The Greatest Trick Ever Played

May 2024 · 5 minute read

NEW STANDARD DISCLAIMER: This newsletter aggressively spoils things.

Hello! And welcome to the part of this newsletter where I aggressively lean into a piece of media so old and obscure it might as well not exist. I like to do this in the hope that I turn out to be the only idiot old enough and dumb enough to have watched a particular film or TV show, so I can say anything I want without sourcing or engaging in even basic logic. It’s really these sorts of scenarios where I really shine. The only time I’m better at making arguments is when I’m alone and talking to myself.

So by now you’ve guessed I’m here to discuss the 1992 classic Love Potion No. 9, starring a pre-Speed Sandra Bullock and Tate Donovan, who has been in more than 100 projects but doesn’t have one I’d consider the iconic Tate Donovan jam. This lighthearted romantic comedy has the distinction of possibly being the rapiest movie ever made, but it’s so darn cutesy and silly you can watch it several times before you realize just how awful it is.

The basic story of this film goes like this: Paul (Donovan) and Diane (Bullock) are super nerdy scientists who have zero love game. They have bad hair, she wears thick glasses, and they have zero rizz and no confidence. Paul’s friends take him to a psychic (played by fucking Ann Bancroft!) who takes pity on him and gives him a small amount of Love Potion Number 8, which she instructs him to mix into water and drink.

Paul is scientifically dubious, but after his cat eats some and inspires every other cat in the neighborhood to go lust crazy, he brings it into the lab. Together he and Diane figure out that it actually works. They split the potion and head off to test it in the real world. This testing takes the form of using the potion on unsuspecting people, who magically become utterly infatuated with Paul or Diane. Each of them have adventures: Diane eventually meets the Prince of England and has a Pretty Woman-esque makeover, magically becoming Hot Babe Bullock simply by combing her hair and taking off her glasses—classic! Paul has many sexual adventures, including a presumably exhausting evening working his way through a sorority house with the potion.

So, this is a horny movie. The problem is that none of the people Paul and Diane boink while enthusiastically testing this potentially carcinogenic potion (for science!) have the ability to consent, so every single one of their lighthearted Potion Adventures is essentially a form of sexual assault.

Yes, we live in No Fun Times when lighthearted jokes about assault and mind control sex are just not funny any more.
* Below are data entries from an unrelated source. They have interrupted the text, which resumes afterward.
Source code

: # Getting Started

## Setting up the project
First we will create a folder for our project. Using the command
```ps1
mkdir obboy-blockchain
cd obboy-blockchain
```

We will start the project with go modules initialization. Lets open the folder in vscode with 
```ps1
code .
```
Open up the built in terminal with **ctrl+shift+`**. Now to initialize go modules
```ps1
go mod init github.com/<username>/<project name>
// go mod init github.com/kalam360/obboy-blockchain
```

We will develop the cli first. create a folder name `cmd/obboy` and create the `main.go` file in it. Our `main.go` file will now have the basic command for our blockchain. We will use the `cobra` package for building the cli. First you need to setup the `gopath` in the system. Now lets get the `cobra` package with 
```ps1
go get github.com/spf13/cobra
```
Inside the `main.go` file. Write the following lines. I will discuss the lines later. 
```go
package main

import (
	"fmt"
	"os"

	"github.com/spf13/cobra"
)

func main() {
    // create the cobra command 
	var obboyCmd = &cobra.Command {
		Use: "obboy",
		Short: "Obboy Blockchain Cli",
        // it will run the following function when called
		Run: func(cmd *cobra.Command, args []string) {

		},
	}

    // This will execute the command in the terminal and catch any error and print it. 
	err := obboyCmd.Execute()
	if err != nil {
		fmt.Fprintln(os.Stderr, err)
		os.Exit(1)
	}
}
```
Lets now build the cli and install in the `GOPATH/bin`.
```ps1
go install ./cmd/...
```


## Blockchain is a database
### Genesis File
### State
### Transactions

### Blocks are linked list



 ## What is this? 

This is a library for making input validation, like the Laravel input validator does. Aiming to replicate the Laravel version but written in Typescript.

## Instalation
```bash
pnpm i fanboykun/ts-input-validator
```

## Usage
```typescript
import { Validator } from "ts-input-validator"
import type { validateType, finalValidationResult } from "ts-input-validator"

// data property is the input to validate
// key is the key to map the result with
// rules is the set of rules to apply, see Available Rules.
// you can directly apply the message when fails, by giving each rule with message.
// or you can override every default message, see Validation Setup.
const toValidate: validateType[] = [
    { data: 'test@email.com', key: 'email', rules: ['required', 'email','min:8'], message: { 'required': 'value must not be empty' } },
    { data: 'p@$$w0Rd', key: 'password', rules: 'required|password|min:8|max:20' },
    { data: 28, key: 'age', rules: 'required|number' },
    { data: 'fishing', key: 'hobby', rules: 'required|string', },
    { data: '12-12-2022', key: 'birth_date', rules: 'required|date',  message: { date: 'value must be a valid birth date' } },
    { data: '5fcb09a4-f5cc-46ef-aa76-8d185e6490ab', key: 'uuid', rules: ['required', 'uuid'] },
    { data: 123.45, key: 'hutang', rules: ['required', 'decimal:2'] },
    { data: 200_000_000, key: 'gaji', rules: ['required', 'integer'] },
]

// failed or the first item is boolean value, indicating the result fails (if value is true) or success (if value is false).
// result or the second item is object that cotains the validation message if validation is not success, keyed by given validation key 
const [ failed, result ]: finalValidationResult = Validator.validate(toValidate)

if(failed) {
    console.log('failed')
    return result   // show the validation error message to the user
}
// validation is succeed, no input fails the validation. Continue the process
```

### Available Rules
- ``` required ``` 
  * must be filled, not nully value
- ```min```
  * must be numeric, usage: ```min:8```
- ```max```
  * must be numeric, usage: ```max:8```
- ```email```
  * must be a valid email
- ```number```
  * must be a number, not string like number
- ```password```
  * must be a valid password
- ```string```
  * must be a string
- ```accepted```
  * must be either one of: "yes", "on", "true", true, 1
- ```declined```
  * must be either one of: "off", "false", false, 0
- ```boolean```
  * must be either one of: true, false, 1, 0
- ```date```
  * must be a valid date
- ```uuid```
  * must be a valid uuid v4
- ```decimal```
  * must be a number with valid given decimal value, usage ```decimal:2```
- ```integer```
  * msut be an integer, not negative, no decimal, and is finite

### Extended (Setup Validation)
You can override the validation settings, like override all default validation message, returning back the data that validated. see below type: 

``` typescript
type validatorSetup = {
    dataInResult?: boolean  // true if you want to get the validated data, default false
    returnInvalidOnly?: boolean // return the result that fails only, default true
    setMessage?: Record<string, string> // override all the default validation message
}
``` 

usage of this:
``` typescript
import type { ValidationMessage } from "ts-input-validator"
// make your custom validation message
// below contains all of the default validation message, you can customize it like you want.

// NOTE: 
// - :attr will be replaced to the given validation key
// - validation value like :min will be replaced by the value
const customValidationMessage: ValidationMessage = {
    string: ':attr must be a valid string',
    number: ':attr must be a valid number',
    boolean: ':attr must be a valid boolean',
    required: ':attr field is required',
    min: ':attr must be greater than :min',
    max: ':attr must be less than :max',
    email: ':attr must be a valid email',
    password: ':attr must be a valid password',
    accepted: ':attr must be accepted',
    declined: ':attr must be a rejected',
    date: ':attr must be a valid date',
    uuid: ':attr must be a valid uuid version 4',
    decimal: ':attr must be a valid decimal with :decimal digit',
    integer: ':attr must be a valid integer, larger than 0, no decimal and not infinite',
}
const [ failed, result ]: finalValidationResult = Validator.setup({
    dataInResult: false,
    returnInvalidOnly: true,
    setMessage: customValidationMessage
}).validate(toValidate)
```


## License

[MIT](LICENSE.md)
Boo hoo for us. What’s really remarkable about this awful film is that no one seems to have ever noticed just how awful its central premise is. Paul and Diane selfishly revel in their power to force people to love them and have sex with them, pretty much without a hint of guilt or regret. The film basically takes the position that if anyone was given the power to melt brains into the missionary position they would do it over and over again with a smirk and perhaps an enthusiastic yee-haw, so what’s the problem?

The reason this doesn’t seem as icky in the course of the film as it actually and objectively is comes down to a bit of narrative sleight of hand. Writers are tiny gods in their fictional universes, and the audience only gets to see the stuff the writer allows them to see. In Love Potion No. 9 one of the things we definitely don’t see is how Paul and Diane’s creepy sexcapades affect their victims. There are no shots of weeping sorority girls lining up for therapy, no revelations that the Prince of England is waking up in the middle of the night screaming because his sense of personal security has been thoroughly violated.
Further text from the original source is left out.